*EXERCISE PROMPT*: Whenever a line in the data below includes the string "input", copy it out.

*PROVIDED DATA*:
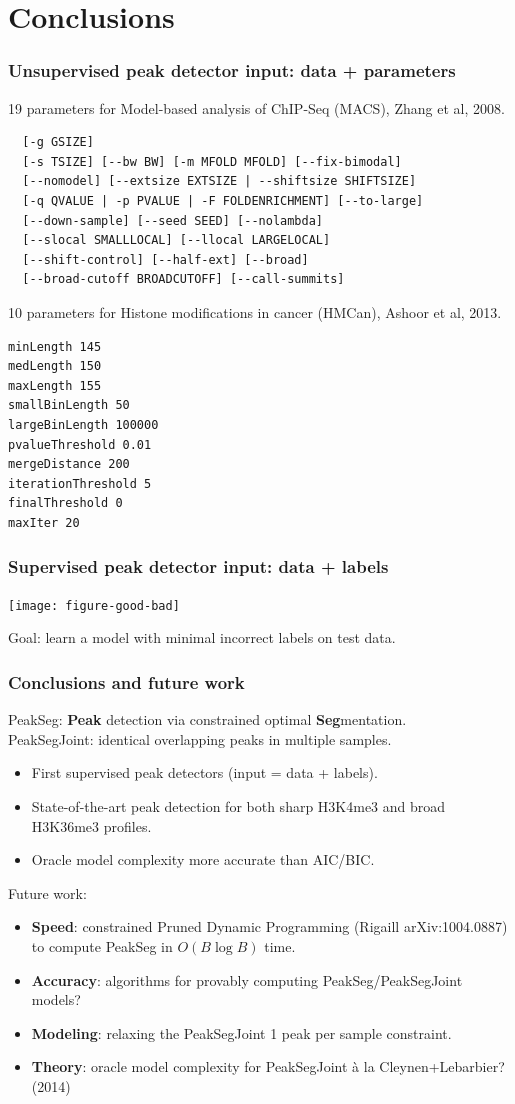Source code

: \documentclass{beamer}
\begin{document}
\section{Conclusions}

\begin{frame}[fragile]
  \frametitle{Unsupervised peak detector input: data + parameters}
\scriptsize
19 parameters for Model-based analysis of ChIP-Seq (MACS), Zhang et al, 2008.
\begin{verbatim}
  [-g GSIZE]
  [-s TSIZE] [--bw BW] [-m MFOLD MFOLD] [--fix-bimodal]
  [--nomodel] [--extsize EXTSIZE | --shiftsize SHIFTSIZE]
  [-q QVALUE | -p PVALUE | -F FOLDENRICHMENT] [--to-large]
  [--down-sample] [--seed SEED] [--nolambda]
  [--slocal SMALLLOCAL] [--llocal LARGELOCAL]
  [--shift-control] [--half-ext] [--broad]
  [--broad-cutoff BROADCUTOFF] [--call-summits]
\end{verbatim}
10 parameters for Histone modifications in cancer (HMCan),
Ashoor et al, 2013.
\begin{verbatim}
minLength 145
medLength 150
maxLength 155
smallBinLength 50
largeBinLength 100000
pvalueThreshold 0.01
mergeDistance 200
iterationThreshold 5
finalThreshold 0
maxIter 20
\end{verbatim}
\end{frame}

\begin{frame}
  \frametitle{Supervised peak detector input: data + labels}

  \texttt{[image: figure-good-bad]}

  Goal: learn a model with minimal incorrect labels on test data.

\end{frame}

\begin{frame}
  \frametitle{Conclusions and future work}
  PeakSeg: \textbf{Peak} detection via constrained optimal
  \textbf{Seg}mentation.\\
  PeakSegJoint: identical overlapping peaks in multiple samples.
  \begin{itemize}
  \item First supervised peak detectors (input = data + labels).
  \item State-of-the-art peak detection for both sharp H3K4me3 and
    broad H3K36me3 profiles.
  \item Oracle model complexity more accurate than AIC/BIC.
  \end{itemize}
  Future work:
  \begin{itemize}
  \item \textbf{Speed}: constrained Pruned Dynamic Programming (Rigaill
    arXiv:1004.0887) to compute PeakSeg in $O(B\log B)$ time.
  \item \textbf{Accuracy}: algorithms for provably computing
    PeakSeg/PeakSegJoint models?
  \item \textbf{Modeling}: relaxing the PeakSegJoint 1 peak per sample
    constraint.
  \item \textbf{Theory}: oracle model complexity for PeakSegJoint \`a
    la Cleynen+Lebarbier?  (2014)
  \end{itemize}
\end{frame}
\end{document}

*ANSWER BOX*:
  \frametitle{Unsupervised peak detector input: data + parameters}
  \frametitle{Supervised peak detector input: data + labels}
  \item First supervised peak detectors (input = data + labels).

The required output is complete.